Lanthanoarenes have emerged as the best bet for the futuristic application of single-ion magnets in information storage devices. While dysprosocenium molecules with various substituents at the arene ring exhibit a very large blocking temperature, the corresponding Er(III) analogues do not, and this is reversed if the size of the arene ring is eight. Using a combination of ab initio CASSCF and DFT-based molecular dynamics (MD) study, we have explored 25 Dy(III)/Er(III)/Ho(II)/Tb(II)/Dy(II) arene complexes with the ring size varying from 4 to 8 to understand the differences observed and decipher the correlation of structure to the spin dynamics behavior. Among the oxidation state of +2 complexes studied, Tb(II) exhibits the highest barrier, with the Cp-Tb-Cp angle being linear.
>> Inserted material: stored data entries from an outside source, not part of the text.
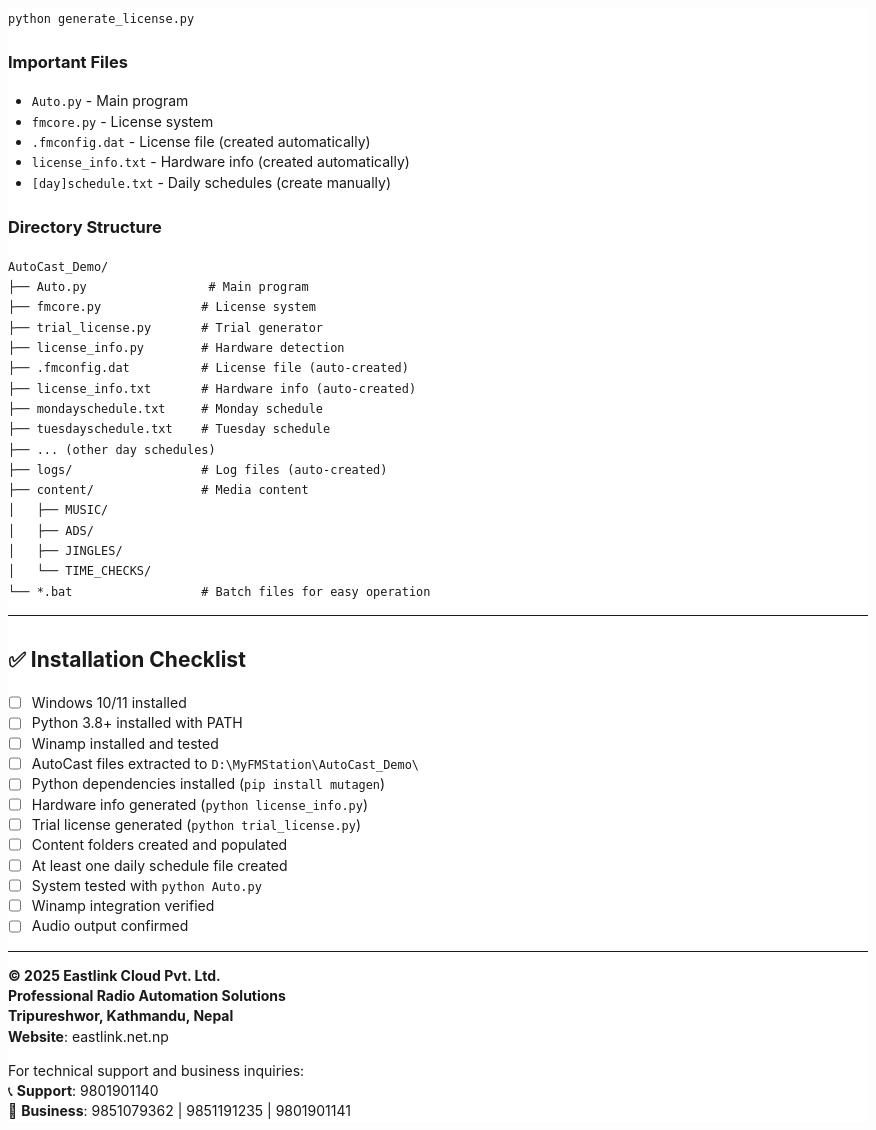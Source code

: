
 ```bash
python generate_license.py
```

### Important Files
- `Auto.py` - Main program
- `fmcore.py` - License system
- `.fmconfig.dat` - License file (created automatically)
- `license_info.txt` - Hardware info (created automatically)
- `[day]schedule.txt` - Daily schedules (create manually)

### Directory Structure
```
AutoCast_Demo/
├── Auto.py                 # Main program
├── fmcore.py              # License system
├── trial_license.py       # Trial generator
├── license_info.py        # Hardware detection
├── .fmconfig.dat          # License file (auto-created)
├── license_info.txt       # Hardware info (auto-created)
├── mondayschedule.txt     # Monday schedule
├── tuesdayschedule.txt    # Tuesday schedule
├── ... (other day schedules)
├── logs/                  # Log files (auto-created)
├── content/               # Media content
│   ├── MUSIC/
│   ├── ADS/
│   ├── JINGLES/
│   └── TIME_CHECKS/
└── *.bat                  # Batch files for easy operation
```

---

## ✅ Installation Checklist

- [ ] Windows 10/11 installed
- [ ] Python 3.8+ installed with PATH
- [ ] Winamp installed and tested
- [ ] AutoCast files extracted to `D:\MyFMStation\AutoCast_Demo\`
- [ ] Python dependencies installed (`pip install mutagen`)
- [ ] Hardware info generated (`python license_info.py`)
- [ ] Trial license generated (`python trial_license.py`)
- [ ] Content folders created and populated
- [ ] At least one daily schedule file created
- [ ] System tested with `python Auto.py`
- [ ] Winamp integration verified
- [ ] Audio output confirmed

---

**© 2025 Eastlink Cloud Pvt. Ltd.**  
**Professional Radio Automation Solutions**  
**Tripureshwor, Kathmandu, Nepal**  
**Website**: eastlink.net.np

For technical support and business inquiries:  
📞 **Support**: 9801901140  
💼 **Business**: 9851079362 | 9851191235 | 9801901141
Further, one of the four-membered arene model studied exhibits a very large barrier of 1442 cm^-1, suggesting a potential high-blocking SIM. While bulky substituents at the arene ring help increase the axiality and the C_R-Ln-C_R angle, this also fetches several agostic C-H···Ln interactions, which injects transverse anisotropy. Furthermore, MD coupled with the CASSCF study reveals that the fluxional behavior of the arene ring generates several rotational conformers that are even accessible at lower temperatures offering a shortcut to the magnetization relaxation process. The importance of structural fluctuations in controlling the magnetic anisotropy by choosing apt metal-ion/ring partners and the corresponding substituents has been highlighted to offer clues to the futuristic SIM design.